Große Unterstützung erfuhren wir vom Team des Studios und auch von den Studiomitgliedern selbst. Neben aufmunternden Worten machten diese oft die Verpflegung zurecht, bedienten Wasserkocher, Kaffeemaschine und Mikrowelle oder brachten von zuhause Mahlzeiten mit.

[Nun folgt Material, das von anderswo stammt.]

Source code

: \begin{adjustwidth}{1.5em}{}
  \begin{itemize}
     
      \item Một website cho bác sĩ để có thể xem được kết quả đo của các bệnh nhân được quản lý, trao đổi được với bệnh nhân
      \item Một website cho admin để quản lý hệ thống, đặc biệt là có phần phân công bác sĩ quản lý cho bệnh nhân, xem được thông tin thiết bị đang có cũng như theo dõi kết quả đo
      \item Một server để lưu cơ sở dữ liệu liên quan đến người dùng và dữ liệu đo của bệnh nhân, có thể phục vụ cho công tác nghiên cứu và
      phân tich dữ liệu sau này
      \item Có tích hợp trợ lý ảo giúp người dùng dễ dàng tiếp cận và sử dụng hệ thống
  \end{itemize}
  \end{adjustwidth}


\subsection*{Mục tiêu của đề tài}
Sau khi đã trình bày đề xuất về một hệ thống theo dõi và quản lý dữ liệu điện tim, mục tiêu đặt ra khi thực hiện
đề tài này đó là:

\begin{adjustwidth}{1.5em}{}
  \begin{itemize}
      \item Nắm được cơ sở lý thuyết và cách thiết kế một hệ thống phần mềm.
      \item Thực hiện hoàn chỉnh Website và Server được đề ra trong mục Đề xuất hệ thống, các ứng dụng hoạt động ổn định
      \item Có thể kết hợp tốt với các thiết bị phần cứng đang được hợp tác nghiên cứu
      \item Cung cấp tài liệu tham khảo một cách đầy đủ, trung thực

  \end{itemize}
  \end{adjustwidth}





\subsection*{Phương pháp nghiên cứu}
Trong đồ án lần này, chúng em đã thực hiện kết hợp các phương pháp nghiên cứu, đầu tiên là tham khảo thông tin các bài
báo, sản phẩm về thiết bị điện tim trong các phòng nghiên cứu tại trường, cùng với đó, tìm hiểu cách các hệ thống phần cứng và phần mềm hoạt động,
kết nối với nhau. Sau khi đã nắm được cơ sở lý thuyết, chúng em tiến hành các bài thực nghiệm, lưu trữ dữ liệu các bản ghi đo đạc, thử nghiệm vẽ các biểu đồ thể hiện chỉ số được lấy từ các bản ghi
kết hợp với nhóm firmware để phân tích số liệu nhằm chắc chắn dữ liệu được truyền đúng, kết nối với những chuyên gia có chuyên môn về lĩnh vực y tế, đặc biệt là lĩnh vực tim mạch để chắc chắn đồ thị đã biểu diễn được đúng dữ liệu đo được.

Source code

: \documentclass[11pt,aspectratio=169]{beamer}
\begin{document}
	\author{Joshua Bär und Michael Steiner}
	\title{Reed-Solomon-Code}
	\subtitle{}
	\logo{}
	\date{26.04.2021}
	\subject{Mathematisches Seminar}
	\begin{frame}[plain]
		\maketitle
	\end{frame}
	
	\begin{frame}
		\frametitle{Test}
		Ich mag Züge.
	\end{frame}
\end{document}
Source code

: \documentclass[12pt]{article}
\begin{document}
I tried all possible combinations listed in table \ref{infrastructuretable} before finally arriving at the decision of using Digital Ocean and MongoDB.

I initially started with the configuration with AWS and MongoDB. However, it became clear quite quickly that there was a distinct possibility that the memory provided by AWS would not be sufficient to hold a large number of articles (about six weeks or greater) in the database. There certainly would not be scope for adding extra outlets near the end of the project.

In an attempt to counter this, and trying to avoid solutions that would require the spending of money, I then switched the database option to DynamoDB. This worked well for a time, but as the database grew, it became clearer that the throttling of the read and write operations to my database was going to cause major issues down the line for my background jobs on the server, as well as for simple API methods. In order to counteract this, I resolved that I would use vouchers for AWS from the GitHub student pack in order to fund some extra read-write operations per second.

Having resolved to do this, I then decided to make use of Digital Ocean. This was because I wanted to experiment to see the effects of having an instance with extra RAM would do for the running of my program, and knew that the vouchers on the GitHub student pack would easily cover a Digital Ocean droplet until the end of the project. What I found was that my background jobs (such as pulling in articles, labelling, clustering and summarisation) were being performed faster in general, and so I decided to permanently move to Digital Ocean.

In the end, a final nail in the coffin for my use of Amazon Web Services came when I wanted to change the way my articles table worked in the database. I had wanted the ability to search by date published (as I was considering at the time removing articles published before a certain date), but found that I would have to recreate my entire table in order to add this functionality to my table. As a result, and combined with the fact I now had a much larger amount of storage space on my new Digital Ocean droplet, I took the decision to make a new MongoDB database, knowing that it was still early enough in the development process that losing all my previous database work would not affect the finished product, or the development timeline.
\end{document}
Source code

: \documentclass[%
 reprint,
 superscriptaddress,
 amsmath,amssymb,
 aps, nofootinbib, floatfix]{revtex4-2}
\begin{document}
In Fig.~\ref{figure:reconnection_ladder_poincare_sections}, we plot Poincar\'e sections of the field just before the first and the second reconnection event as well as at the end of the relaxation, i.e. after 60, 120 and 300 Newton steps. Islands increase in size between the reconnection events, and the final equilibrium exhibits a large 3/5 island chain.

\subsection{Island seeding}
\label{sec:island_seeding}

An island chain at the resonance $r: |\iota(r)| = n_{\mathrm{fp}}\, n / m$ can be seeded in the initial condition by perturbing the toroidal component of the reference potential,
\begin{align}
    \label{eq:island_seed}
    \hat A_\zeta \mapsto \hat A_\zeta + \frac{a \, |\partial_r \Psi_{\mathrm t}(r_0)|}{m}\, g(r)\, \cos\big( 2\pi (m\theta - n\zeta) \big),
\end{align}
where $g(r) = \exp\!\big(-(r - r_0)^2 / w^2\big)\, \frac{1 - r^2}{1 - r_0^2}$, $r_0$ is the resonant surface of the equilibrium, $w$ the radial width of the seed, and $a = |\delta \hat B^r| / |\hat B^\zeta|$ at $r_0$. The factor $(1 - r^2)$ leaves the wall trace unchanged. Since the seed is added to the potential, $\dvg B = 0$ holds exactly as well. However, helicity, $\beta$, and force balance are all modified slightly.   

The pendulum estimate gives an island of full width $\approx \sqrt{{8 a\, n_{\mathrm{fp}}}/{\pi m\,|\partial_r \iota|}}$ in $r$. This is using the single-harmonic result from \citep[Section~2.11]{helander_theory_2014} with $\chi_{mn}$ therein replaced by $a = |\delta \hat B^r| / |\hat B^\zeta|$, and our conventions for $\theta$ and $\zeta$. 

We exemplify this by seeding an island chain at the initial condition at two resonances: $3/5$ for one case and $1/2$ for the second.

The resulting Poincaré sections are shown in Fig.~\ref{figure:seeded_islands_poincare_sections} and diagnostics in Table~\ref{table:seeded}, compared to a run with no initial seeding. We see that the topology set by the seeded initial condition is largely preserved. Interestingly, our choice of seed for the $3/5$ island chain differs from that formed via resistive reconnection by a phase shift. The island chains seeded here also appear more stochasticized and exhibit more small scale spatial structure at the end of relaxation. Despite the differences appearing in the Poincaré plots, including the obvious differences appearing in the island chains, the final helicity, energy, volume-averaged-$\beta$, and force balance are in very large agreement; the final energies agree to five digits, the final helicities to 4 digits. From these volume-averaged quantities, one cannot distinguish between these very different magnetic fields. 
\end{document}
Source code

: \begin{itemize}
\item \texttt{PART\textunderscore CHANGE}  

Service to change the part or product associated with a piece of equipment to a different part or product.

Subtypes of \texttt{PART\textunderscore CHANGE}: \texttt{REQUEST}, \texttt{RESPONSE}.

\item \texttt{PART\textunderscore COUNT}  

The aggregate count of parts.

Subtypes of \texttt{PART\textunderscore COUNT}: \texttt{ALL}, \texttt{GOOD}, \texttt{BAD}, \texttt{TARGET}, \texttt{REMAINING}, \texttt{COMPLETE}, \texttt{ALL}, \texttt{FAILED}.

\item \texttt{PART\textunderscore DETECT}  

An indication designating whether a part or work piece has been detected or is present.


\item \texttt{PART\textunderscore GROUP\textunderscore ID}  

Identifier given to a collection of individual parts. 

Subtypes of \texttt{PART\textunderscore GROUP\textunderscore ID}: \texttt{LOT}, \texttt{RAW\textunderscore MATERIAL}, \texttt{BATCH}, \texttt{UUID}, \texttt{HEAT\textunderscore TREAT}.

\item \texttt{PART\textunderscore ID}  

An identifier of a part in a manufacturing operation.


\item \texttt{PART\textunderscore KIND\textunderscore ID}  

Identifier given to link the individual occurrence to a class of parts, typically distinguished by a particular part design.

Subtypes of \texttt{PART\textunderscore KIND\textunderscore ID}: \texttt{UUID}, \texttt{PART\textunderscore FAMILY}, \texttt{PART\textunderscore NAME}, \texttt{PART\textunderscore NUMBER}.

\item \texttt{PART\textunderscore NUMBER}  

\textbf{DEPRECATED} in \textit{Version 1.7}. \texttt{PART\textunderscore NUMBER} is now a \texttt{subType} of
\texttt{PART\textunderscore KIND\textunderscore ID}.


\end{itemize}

Neben sportgerechter Nahrung gab es somit auch viel Leckeres für Laib und Seele.
Am Sonntag ruderten Tino Kolitscher und Juliane Bläß, mein Teamkollegen vom Pararudern, die mit ihrem Trainer Herwig Ritter aus Halle angereist waren, ihr Training auf zusätzlich bereit gestellten Geräten und sorgten so für Abwechslung und mentale Unterstützung. Im Laufe der Woche gesellten sich auch Studiomitglieder oft vorübergehend dazu und ruderten auf den Ersatzgeräten zeitgleich ein paar Minuten mit.

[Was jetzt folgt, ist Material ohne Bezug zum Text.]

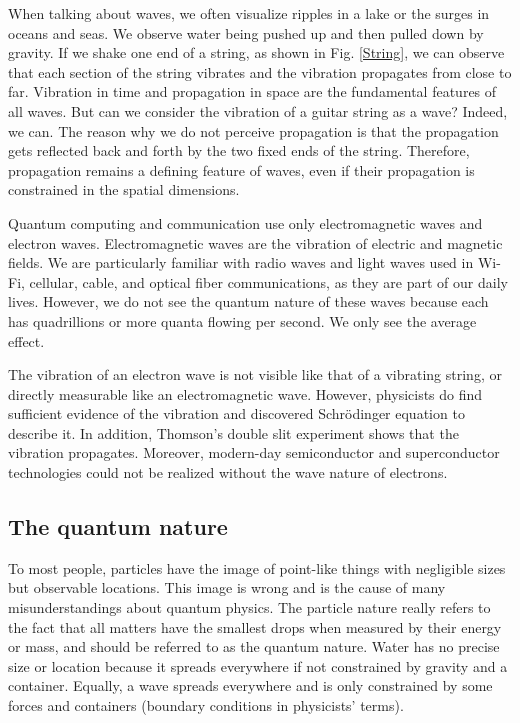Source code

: \documentclass[oneside, letter, 12pt]{book}
\begin{document}
When talking about waves, we often visualize ripples in a lake or the surges in oceans and seas. We observe water being pushed up and then pulled down by gravity. If we shake one end of a string, as shown in Fig. \ref{String}, we can observe that each section of the string vibrates and the vibration propagates from close to far. Vibration in time and propagation in space are the fundamental features of all waves. But can we consider the vibration of a guitar string as a wave? Indeed, we can. The reason why we do not perceive propagation is that the propagation gets reflected back and forth by the two fixed ends of the string. Therefore, propagation remains a defining feature of waves, even if their propagation is constrained in the spatial dimensions.

Quantum computing and communication use only electromagnetic waves and electron waves. Electromagnetic waves are the vibration of electric and magnetic fields. We are particularly familiar with radio waves and light waves used in Wi-Fi, cellular, cable, and optical fiber communications, as they are part of our daily lives. However, we do not see the quantum nature of these waves because each has quadrillions or more quanta flowing per second. We only see the average effect.

The vibration of an electron wave is not visible like that of a vibrating string, or directly measurable like an electromagnetic wave. However, physicists do find sufficient evidence of the vibration and discovered Schrödinger equation to describe it. In addition, Thomson's double slit experiment\cite{THOMSON} shows that the vibration propagates. Moreover, modern-day semiconductor and superconductor technologies could not be realized without the wave nature of electrons.

\subsection{The quantum nature}
To most people, particles have the image of point-like things with negligible sizes but observable locations. This image is wrong and is the cause of many misunderstandings about quantum physics. The particle nature really refers to the fact that all matters have the smallest drops when measured by their energy or mass, and should be referred to as the quantum nature. Water has no precise size or location because it spreads everywhere if not constrained by gravity and a container. Equally, a wave spreads everywhere and is only constrained by some forces and containers (boundary conditions in physicists' terms).
\end{document}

In der Sonntagnacht, also nach dem zweiten Tag traf Stuart Thorp ein und das Trio war komplett. Zu diesem Zeitpunkt hatte ich bereits 350 Kilometer zurückgelegt und nahm mir vor nach drei Tagen bei der Hälfte der Strecke angelangt zu sein. Dass sich danach das Tempo von ganz alleine weiter reduziert war eh allen klar.
Leider wurde aus einem Rekord über 24 Stunden für Stuart nichts. Der alte Rekord war extrem hoch und nach 5 Stunden war ihm klar, dass es nicht klappen würde. Stuart schwenkte aber sofort um und stand unterstützend im Support zur Verfügung.

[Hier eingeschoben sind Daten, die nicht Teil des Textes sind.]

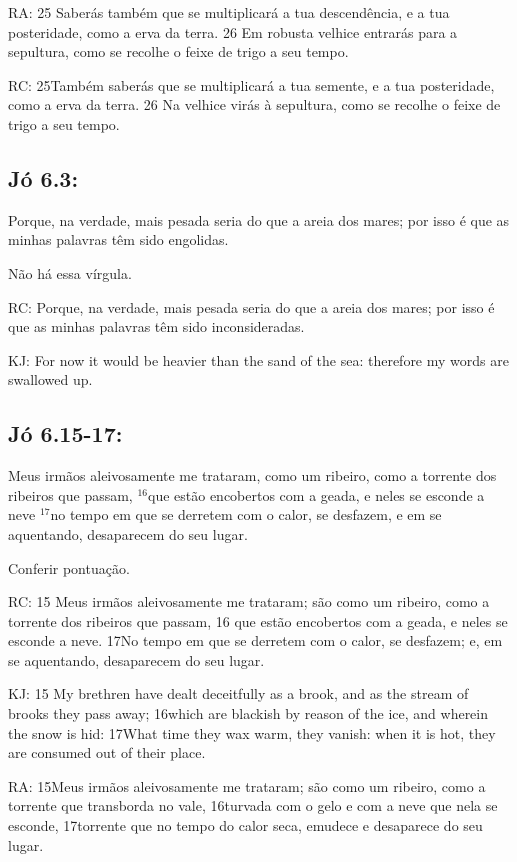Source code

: RA: 25 Saberás também que se multiplicará a tua descendência, e a tua posteridade, como a erva da terra. 26 Em robusta velhice entrarás para a sepultura, como se recolhe o feixe de trigo a seu tempo.

RC: 25Também saberás que se multiplicará a tua semente, e a tua posteridade, como a erva da terra. 26 Na velhice virás à sepultura, como se recolhe o feixe de trigo a seu tempo.

\subsection{Jó 6.3:}

 Porque, na verdade, mais pesada seria\uwave{,} do que a areia dos mares; por isso é que as minhas palavras têm sido engolidas.

Não há essa vírgula.

RC: Porque, na verdade, mais pesada seria do que a areia dos mares; por isso é que as minhas palavras têm sido inconsideradas.

KJ: For now it would be heavier than the sand of the sea: therefore my words are swallowed up.

\subsection{Jó 6.15-17:}

 Meus irmãos aleivosamente me trataram, como um ribeiro, como a torrente dos ribeiros que passam, $^{\mathrm{16}}$que estão encobertos com a geada, e neles se esconde a neve\uwave{,} $^{\mathrm{17}}$no tempo em que se derretem com o calor, se desfazem, e em se aquentando, desaparecem do seu lugar.

Conferir pontuação.

RC: 15 Meus irmãos aleivosamente me trataram; são como um ribeiro, como a torrente dos ribeiros que passam, 16 que estão encobertos com a geada, e neles se esconde a neve. 17No tempo em que se derretem com o calor, se desfazem; e, em se aquentando, desaparecem do seu lugar.

KJ: 15 My brethren have dealt deceitfully as a brook, and as the stream of brooks they pass away; 16which are blackish by reason of the ice, and wherein the snow is hid: 17What time they wax warm, they vanish: when it is hot, they are consumed out of their place.

RA: 15Meus irmãos aleivosamente me trataram; são como um ribeiro, como a torrente que transborda no vale, 16turvada com o gelo e com a neve que nela se esconde, 17torrente que no tempo do calor seca, emudece e desaparece do seu lugar.

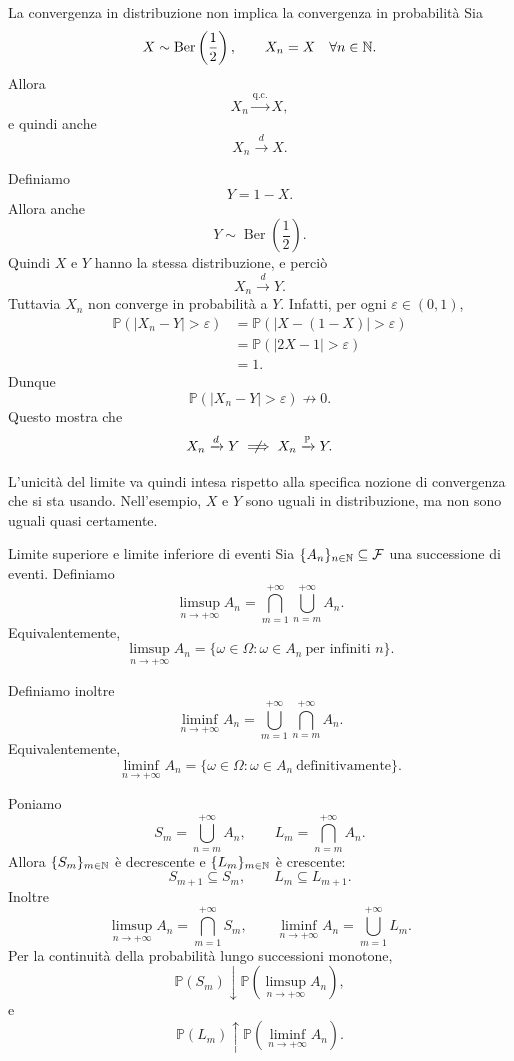 \documentclass[a4paper]{article}
\begin{document}
\begin{snippetexample}{La convergenza in distribuzione non implica la convergenza in probabilità}
    Sia
    \[
        X\sim\operatorname{Ber}\left(\frac12\right),
        \qquad
        X_n=X
        \quad
        \forall n\in\naturalnumbers.
    \]
    Allora
    \[
        X_n\xrightarrow{\text{q.c.}}X,
    \]
    e quindi anche
    \[
        X_n\xrightarrow{d}X.
    \]

    Definiamo
    \[
        Y=1-X.
    \]
    Allora anche
    \[
        Y\sim\operatorname{Ber}\left(\frac12\right).
    \]
    Quindi \(X\) e \(Y\) hanno la stessa distribuzione, e perciò
    \[
        X_n\xrightarrow{d}Y.
    \]
    Tuttavia \(X_n\) non converge in probabilità a \(Y\). Infatti, per ogni \(\varepsilon\in(0,1)\),
    \begin{align*}
        \mathbb{P}(|X_n-Y|>\varepsilon)
        &=\mathbb{P}(|X-(1-X)|>\varepsilon)\\
        &=\mathbb{P}(|2X-1|>\varepsilon)\\
        &=1.
    \end{align*}
    Dunque
    \[
        \mathbb{P}(|X_n-Y|>\varepsilon)\not\longrightarrow 0.
    \]
    Questo mostra che
    \[
        X_n\xrightarrow{d}Y
        \centernot\implies
        X_n\xrightarrow{\mathbb{P}}Y.
    \]

    L'unicità del limite va quindi intesa rispetto alla specifica nozione di convergenza che si sta usando. Nell'esempio, \(X\) e \(Y\) sono uguali in distribuzione, ma non sono uguali quasi certamente.
\end{snippetexample}

\begin{snippetdefinition}{Limite superiore e limite inferiore di eventi}
    Sia \(\{A_n\}_{n\in\naturalnumbers}\subseteq\mathcal{F}\) una successione di eventi. Definiamo
    \[
        \limsup_{n\to+\infty}A_n
        =
        \bigcap_{m=1}^{+\infty}\bigcup_{n=m}^{+\infty}A_n.
    \]
    Equivalentemente,
    \[
        \limsup_{n\to+\infty}A_n
        =
        \{\omega\in\Omega:\omega\in A_n\ \text{per infiniti }n\}.
    \]

    Definiamo inoltre
    \[
        \liminf_{n\to+\infty}A_n
        =
        \bigcup_{m=1}^{+\infty}\bigcap_{n=m}^{+\infty}A_n.
    \]
    Equivalentemente,
    \[
        \liminf_{n\to+\infty}A_n
        =
        \{\omega\in\Omega:\omega\in A_n\ \text{definitivamente}\}.
    \]
\end{snippetdefinition}

Poniamo
\[
    S_m=\bigcup_{n=m}^{+\infty}A_n,
    \qquad
    L_m=\bigcap_{n=m}^{+\infty}A_n.
\]
Allora \(\{S_m\}_{m\in\naturalnumbers}\) è decrescente e \(\{L_m\}_{m\in\naturalnumbers}\) è crescente:
\[
    S_{m+1}\subseteq S_m,
    \qquad
    L_m\subseteq L_{m+1}.
\]
Inoltre
\[
    \limsup_{n\to+\infty}A_n
    =
    \bigcap_{m=1}^{+\infty}S_m,
    \qquad
    \liminf_{n\to+\infty}A_n
    =
    \bigcup_{m=1}^{+\infty}L_m.
\]
Per la continuità della probabilità lungo successioni monotone,
\[
    \mathbb{P}(S_m)\downarrow
    \mathbb{P}\left(\limsup_{n\to+\infty}A_n\right),
\]
e
\[
    \mathbb{P}(L_m)\uparrow
    \mathbb{P}\left(\liminf_{n\to+\infty}A_n\right).
\]
\end{document}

Die Tage und Nächte ähnelten einander, nur die Tagesform der Ruderer war ab und zu recht unterschiedlich. Am Donnerstag den 20. Februar war vorauszusehen, dass ich im Laufe des Freitagnachmittages das Ziel erreichen würde. Für David sollte es noch etwas länger dauern.
Unter tosenden Applaus im Studio, bei Anwesenheit der lokalen Presse und auch vieler begeisterter Fans von außerhalb, die den Weltrekordversuch im Laufe der Woche verfolgt hatten, legte ich dann am 21. Februar um 16:26 den letzten Meter zurück und dies bedeutete nicht nur absolute Damen- Weltrekordzeit von 6 Tagen, 7 Stunden, 51 Minuten und 10 Sekunden, sondern es ist überhaupt das erste Mal, dass eine Frau diese Distanz geschafft hat. In den Listen ist er in den Klassen W 50 lwt und LTA W zu finden. Nur drei Männer waren bisher schneller, alle anderen brauchten länger. Für David war das Ziel am Sonntagmorgen gegen 2 Uhr erreicht, knapp vor seinem Heimflug. Auch für ihn ist es mit 7 Tagen, 17 Stunde, 32 Minuten und 11 Sekunden ein sehr gutes Ergebnis und bedeutet Gesamtrang 6 von nunmehr seit Nünchritz insgesamt neun weltweiten Finishern.
Die Ergebnisse wurden nach der mehrtägiger Auswertung in den USA seitens der Firma Concept2 offiziell bestätigt.